◆ **YOUR TASK**: Retype each line of the data below exactly, beginning with the first and ending with the one that contains "##### 1. 升级为 L1 能力". Pictures do not belong in the copy.

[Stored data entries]

++++++++++++++++++++

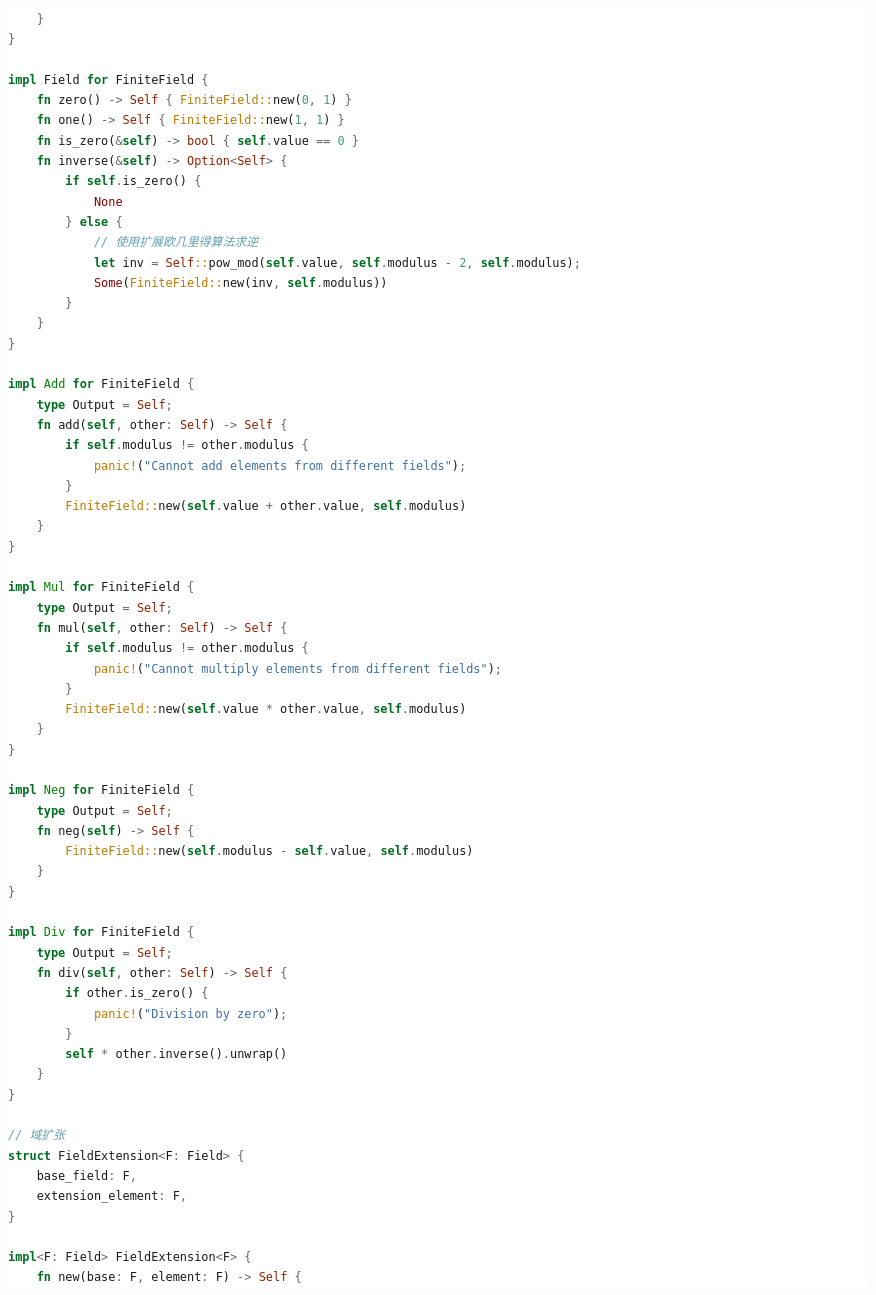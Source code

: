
 ```rust
    }
}

impl Field for FiniteField {
    fn zero() -> Self { FiniteField::new(0, 1) }
    fn one() -> Self { FiniteField::new(1, 1) }
    fn is_zero(&self) -> bool { self.value == 0 }
    fn inverse(&self) -> Option<Self> {
        if self.is_zero() {
            None
        } else {
            // 使用扩展欧几里得算法求逆
            let inv = Self::pow_mod(self.value, self.modulus - 2, self.modulus);
            Some(FiniteField::new(inv, self.modulus))
        }
    }
}

impl Add for FiniteField {
    type Output = Self;
    fn add(self, other: Self) -> Self {
        if self.modulus != other.modulus {
            panic!("Cannot add elements from different fields");
        }
        FiniteField::new(self.value + other.value, self.modulus)
    }
}

impl Mul for FiniteField {
    type Output = Self;
    fn mul(self, other: Self) -> Self {
        if self.modulus != other.modulus {
            panic!("Cannot multiply elements from different fields");
        }
        FiniteField::new(self.value * other.value, self.modulus)
    }
}

impl Neg for FiniteField {
    type Output = Self;
    fn neg(self) -> Self {
        FiniteField::new(self.modulus - self.value, self.modulus)
    }
}

impl Div for FiniteField {
    type Output = Self;
    fn div(self, other: Self) -> Self {
        if other.is_zero() {
            panic!("Division by zero");
        }
        self * other.inverse().unwrap()
    }
}

// 域扩张
struct FieldExtension<F: Field> {
    base_field: F,
    extension_element: F,
}

impl<F: Field> FieldExtension<F> {
    fn new(base: F, element: F) -> Self {
```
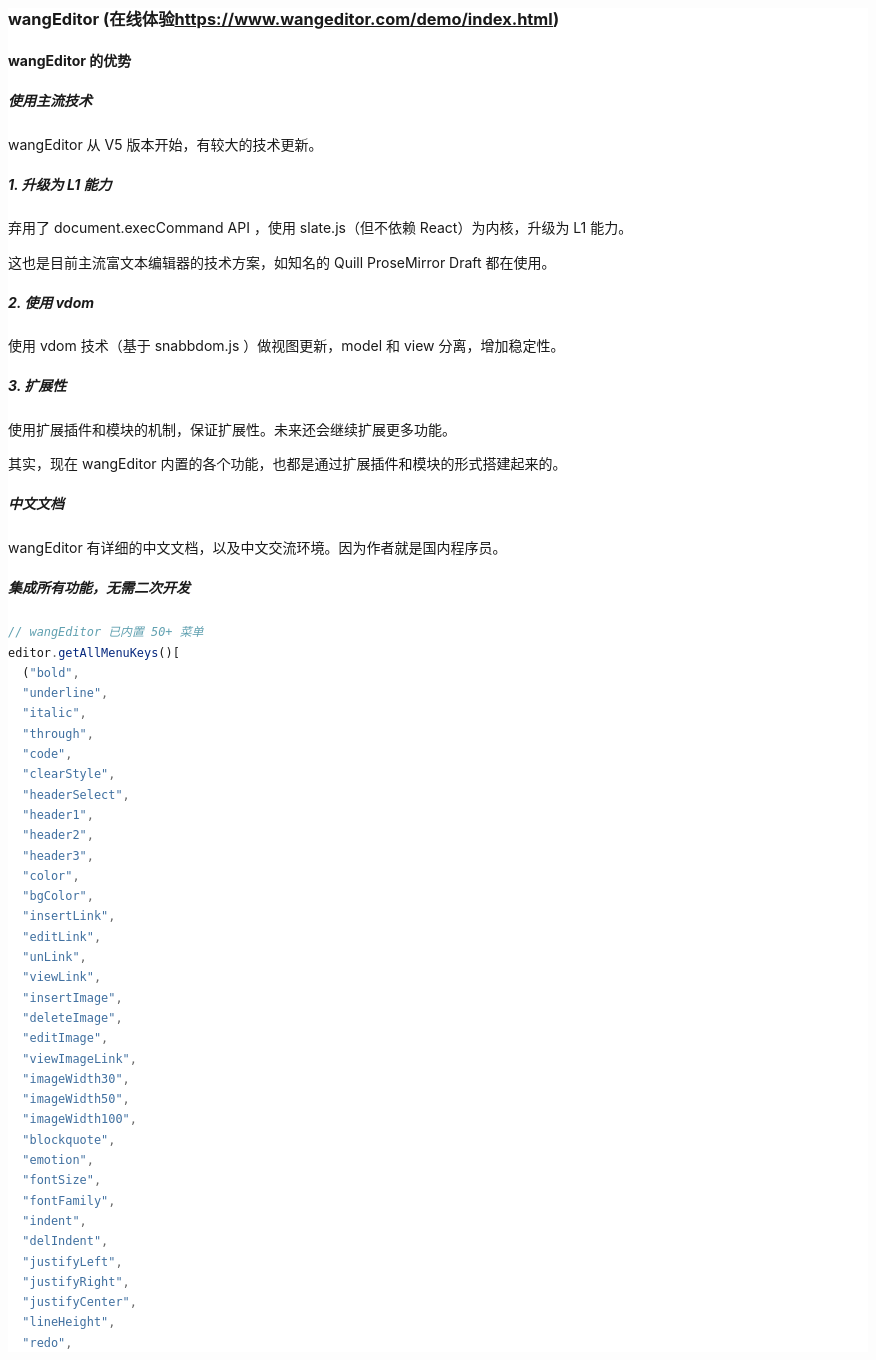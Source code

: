### wangEditor (在线体验<https://www.wangeditor.com/demo/index.html>)

#### wangEditor 的优势

##### 使用主流技术

wangEditor 从 V5 版本开始，有较大的技术更新。

##### 1. 升级为 L1 能力

弃用了 document.execCommand API ，使用 slate.js（但不依赖 React）为内核，升级为 L1 能力。

这也是目前主流富文本编辑器的技术方案，如知名的 Quill ProseMirror Draft 都在使用。

##### 2. 使用 vdom

使用 vdom 技术（基于 snabbdom.js ）做视图更新，model 和 view 分离，增加稳定性。

##### 3. 扩展性

使用扩展插件和模块的机制，保证扩展性。未来还会继续扩展更多功能。

其实，现在 wangEditor 内置的各个功能，也都是通过扩展插件和模块的形式搭建起来的。

##### 中文文档

wangEditor 有详细的中文文档，以及中文交流环境。因为作者就是国内程序员。

##### 集成所有功能，无需二次开发

```js
// wangEditor 已内置 50+ 菜单
editor.getAllMenuKeys()[
  ("bold",
  "underline",
  "italic",
  "through",
  "code",
  "clearStyle",
  "headerSelect",
  "header1",
  "header2",
  "header3",
  "color",
  "bgColor",
  "insertLink",
  "editLink",
  "unLink",
  "viewLink",
  "insertImage",
  "deleteImage",
  "editImage",
  "viewImageLink",
  "imageWidth30",
  "imageWidth50",
  "imageWidth100",
  "blockquote",
  "emotion",
  "fontSize",
  "fontFamily",
  "indent",
  "delIndent",
  "justifyLeft",
  "justifyRight",
  "justifyCenter",
  "lineHeight",
  "redo",
```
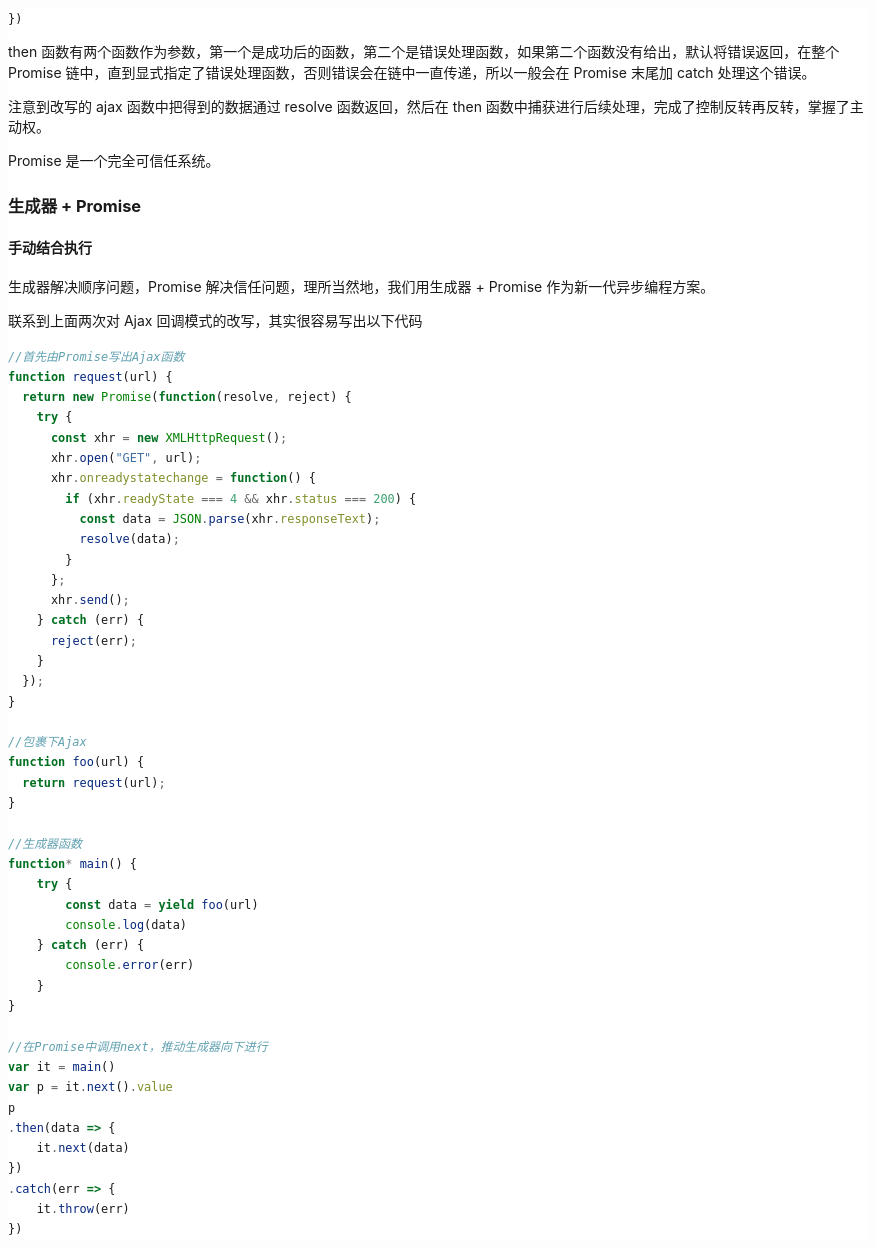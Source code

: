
 ```javascript
})
```

then 函数有两个函数作为参数，第一个是成功后的函数，第二个是错误处理函数，如果第二个函数没有给出，默认将错误返回，在整个 Promise 链中，直到显式指定了错误处理函数，否则错误会在链中一直传递，所以一般会在 Promise 末尾加 catch 处理这个错误。

注意到改写的 ajax 函数中把得到的数据通过 resolve 函数返回，然后在 then 函数中捕获进行后续处理，完成了控制反转再反转，掌握了主动权。

Promise 是一个完全可信任系统。

### 生成器 + Promise

#### 手动结合执行
生成器解决顺序问题，Promise 解决信任问题，理所当然地，我们用生成器 + Promise 作为新一代异步编程方案。

联系到上面两次对 Ajax 回调模式的改写，其实很容易写出以下代码

```javascript
//首先由Promise写出Ajax函数
function request(url) {
  return new Promise(function(resolve, reject) {
    try {
      const xhr = new XMLHttpRequest();
      xhr.open("GET", url);
      xhr.onreadystatechange = function() {
        if (xhr.readyState === 4 && xhr.status === 200) {
          const data = JSON.parse(xhr.responseText);
          resolve(data);
        }
      };
      xhr.send();
    } catch (err) {
      reject(err);
    }
  });
}

//包裹下Ajax
function foo(url) {
  return request(url);
}

//生成器函数
function* main() {
    try {
        const data = yield foo(url)
        console.log(data)
    } catch (err) {
        console.error(err)
    }
}

//在Promise中调用next，推动生成器向下进行
var it = main()
var p = it.next().value
p
.then(data => {
    it.next(data)
})
.catch(err => {
    it.throw(err)
})
```
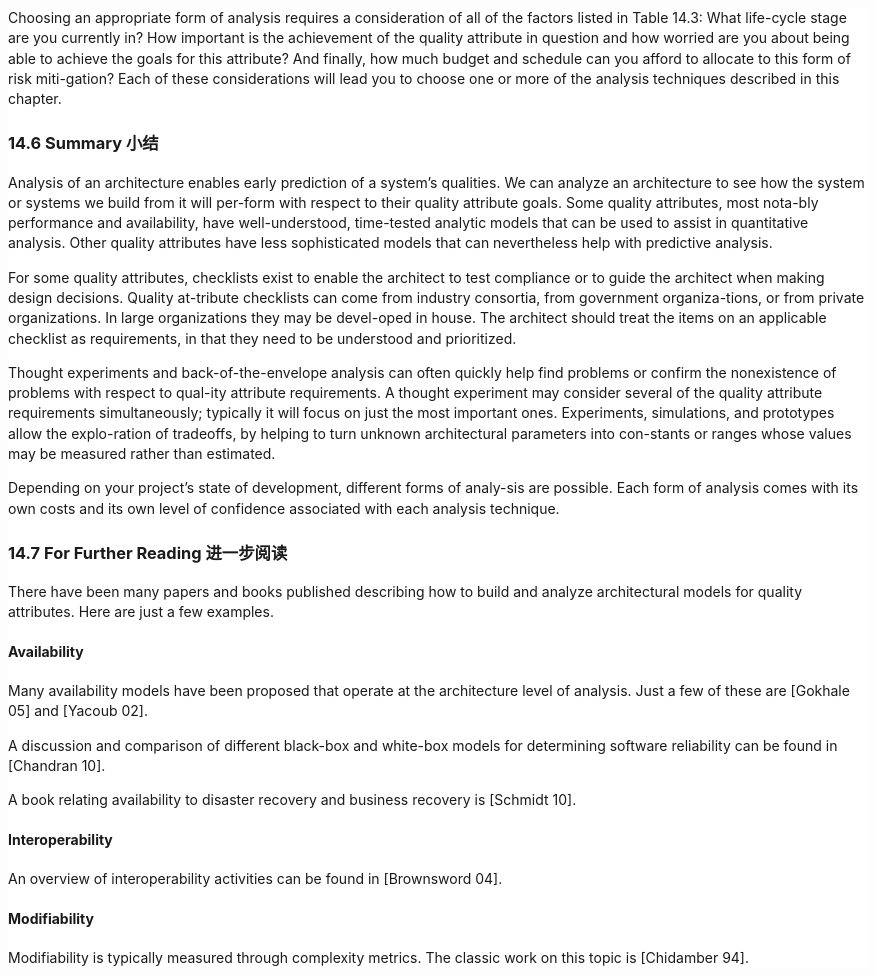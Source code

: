 Choosing an appropriate form of analysis requires a consideration of all of the factors listed in Table 14.3: What life-cycle stage are you currently in? How important is the achievement of the quality attribute in question and how worried are you about being able to achieve the goals for this attribute? And finally, how much budget and schedule can you afford to allocate to this form of risk miti-gation? Each of these considerations will lead you to choose one or more of the analysis techniques described in this chapter.

### 14.6 Summary 小结

Analysis of an architecture enables early prediction of a system’s qualities. We can analyze an architecture to see how the system or systems we build from it will per-form with respect to their quality attribute goals. Some quality attributes, most nota-bly performance and availability, have well-understood, time-tested analytic models that can be used to assist in quantitative analysis. Other quality attributes have less sophisticated models that can nevertheless help with predictive analysis.

For some quality attributes, checklists exist to enable the architect to test compliance or to guide the architect when making design decisions. Quality at-tribute checklists can come from industry consortia, from government organiza-tions, or from private organizations. In large organizations they may be devel-oped in house. The architect should treat the items on an applicable checklist as requirements, in that they need to be understood and prioritized.

Thought experiments and back-of-the-envelope analysis can often quickly help find problems or confirm the nonexistence of problems with respect to qual-ity attribute requirements. A thought experiment may consider several of the quality attribute requirements simultaneously; typically it will focus on just the most important ones. Experiments, simulations, and prototypes allow the explo-ration of tradeoffs, by helping to turn unknown architectural parameters into con-stants or ranges whose values may be measured rather than estimated.

Depending on your project’s state of development, different forms of analy-sis are possible. Each form of analysis comes with its own costs and its own level of confidence associated with each analysis technique.

### 14.7 For Further Reading 进一步阅读

There have been many papers and books published describing how to build and
analyze architectural models for quality attributes. Here are just a few examples.

#### Availability

Many availability models have been proposed that operate at the architecture level of analysis. Just a few of these are [Gokhale 05] and [Yacoub 02]. 

A discussion and comparison of different black-box and white-box models for determining software reliability can be found in [Chandran 10]. 

A book relating availability to disaster recovery and business recovery is [Schmidt 10].

#### Interoperability 

An overview of interoperability activities can be found in [Brownsword 04].

#### Modifiability

Modifiability is typically measured through complexity metrics. The classic work on this topic is [Chidamber 94].
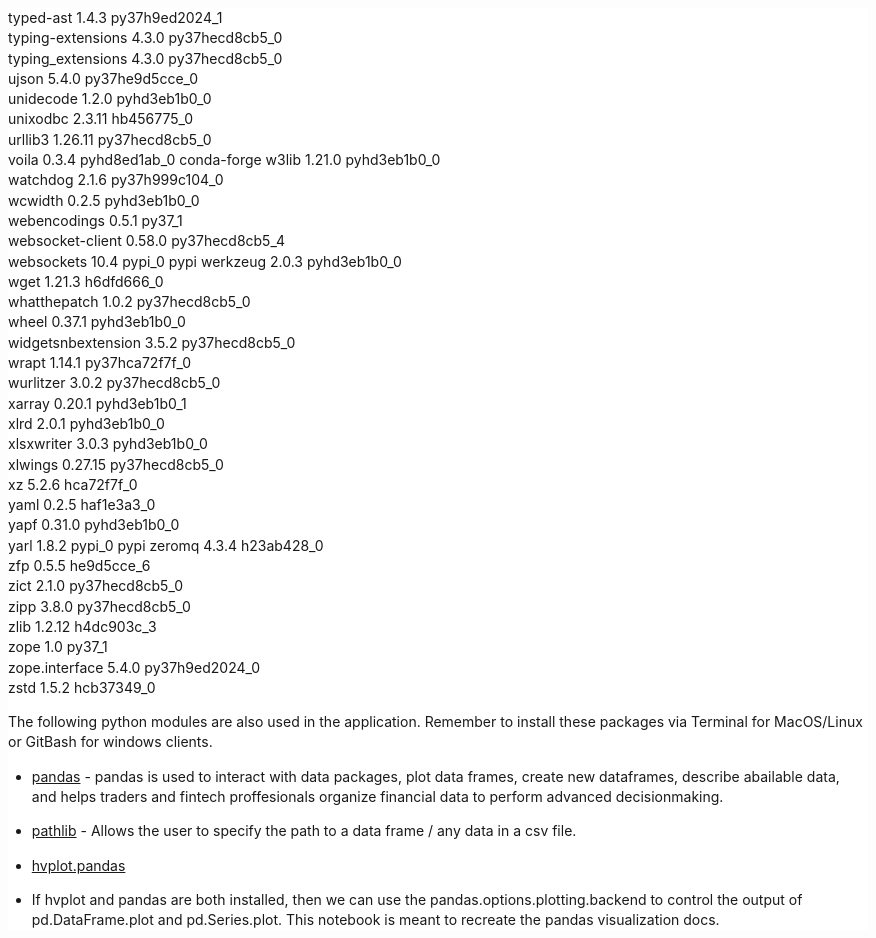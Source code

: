 typed-ast                 1.4.3            py37h9ed2024_1  
typing-extensions         4.3.0            py37hecd8cb5_0  
typing_extensions         4.3.0            py37hecd8cb5_0  
ujson                     5.4.0            py37he9d5cce_0  
unidecode                 1.2.0              pyhd3eb1b0_0  
unixodbc                  2.3.11               hb456775_0  
urllib3                   1.26.11          py37hecd8cb5_0  
voila                     0.3.4              pyhd8ed1ab_0    conda-forge
w3lib                     1.21.0             pyhd3eb1b0_0  
watchdog                  2.1.6            py37h999c104_0  
wcwidth                   0.2.5              pyhd3eb1b0_0  
webencodings              0.5.1                    py37_1  
websocket-client          0.58.0           py37hecd8cb5_4  
websockets                10.4                     pypi_0    pypi
werkzeug                  2.0.3              pyhd3eb1b0_0  
wget                      1.21.3               h6dfd666_0  
whatthepatch              1.0.2            py37hecd8cb5_0  
wheel                     0.37.1             pyhd3eb1b0_0  
widgetsnbextension        3.5.2            py37hecd8cb5_0  
wrapt                     1.14.1           py37hca72f7f_0  
wurlitzer                 3.0.2            py37hecd8cb5_0  
xarray                    0.20.1             pyhd3eb1b0_1  
xlrd                      2.0.1              pyhd3eb1b0_0  
xlsxwriter                3.0.3              pyhd3eb1b0_0  
xlwings                   0.27.15          py37hecd8cb5_0  
xz                        5.2.6                hca72f7f_0  
yaml                      0.2.5                haf1e3a3_0  
yapf                      0.31.0             pyhd3eb1b0_0  
yarl                      1.8.2                    pypi_0    pypi
zeromq                    4.3.4                h23ab428_0  
zfp                       0.5.5                he9d5cce_6  
zict                      2.1.0            py37hecd8cb5_0  
zipp                      3.8.0            py37hecd8cb5_0  
zlib                      1.2.12               h4dc903c_3  
zope                      1.0                      py37_1  
zope.interface            5.4.0            py37h9ed2024_0  
zstd                      1.5.2                hcb37349_0



The following python modules are also used in the application. Remember to install these packages via Terminal for MacOS/Linux or GitBash for windows clients. 

* [pandas](https://github.com/pandas-dev/pandas) - pandas is used to interact with data packages, plot data frames, create new dataframes, describe abailable data, and helps traders and fintech proffesionals organize financial data to perform advanced decisionmaking. 

* [pathlib](https://github.com/python/cpython/blob/main/Lib/pathlib.py) - Allows the user to specify the path to a data frame / any data in a csv file. 

* [hvplot.pandas](https://hvplot.holoviz.org/user_guide/Pandas_API.html)
- If hvplot and pandas are both installed, then we can use the pandas.options.plotting.backend to control the output of pd.DataFrame.plot and pd.Series.plot. This notebook is meant to recreate the pandas visualization docs.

++++++++++++++++++++

◆ **ANSWER BELOW**:
Source code

:
 ```rust
    }
}

impl Field for FiniteField {
    fn zero() -> Self { FiniteField::new(0, 1) }
    fn one() -> Self { FiniteField::new(1, 1) }
    fn is_zero(&self) -> bool { self.value == 0 }
    fn inverse(&self) -> Option<Self> {
        if self.is_zero() {
            None
        } else {
            // 使用扩展欧几里得算法求逆
            let inv = Self::pow_mod(self.value, self.modulus - 2, self.modulus);
            Some(FiniteField::new(inv, self.modulus))
        }
    }
}

impl Add for FiniteField {
    type Output = Self;
    fn add(self, other: Self) -> Self {
        if self.modulus != other.modulus {
            panic!("Cannot add elements from different fields");
        }
        FiniteField::new(self.value + other.value, self.modulus)
    }
}

impl Mul for FiniteField {
    type Output = Self;
    fn mul(self, other: Self) -> Self {
        if self.modulus != other.modulus {
            panic!("Cannot multiply elements from different fields");
        }
        FiniteField::new(self.value * other.value, self.modulus)
    }
}

impl Neg for FiniteField {
    type Output = Self;
    fn neg(self) -> Self {
        FiniteField::new(self.modulus - self.value, self.modulus)
    }
}

impl Div for FiniteField {
    type Output = Self;
    fn div(self, other: Self) -> Self {
        if other.is_zero() {
            panic!("Division by zero");
        }
        self * other.inverse().unwrap()
    }
}

// 域扩张
struct FieldExtension<F: Field> {
    base_field: F,
    extension_element: F,
}

impl<F: Field> FieldExtension<F> {
    fn new(base: F, element: F) -> Self {
```
Source code

:### wangEditor (在线体验<https://www.wangeditor.com/demo/index.html>)

#### wangEditor 的优势

##### 使用主流技术

wangEditor 从 V5 版本开始，有较大的技术更新。

##### 1. 升级为 L1 能力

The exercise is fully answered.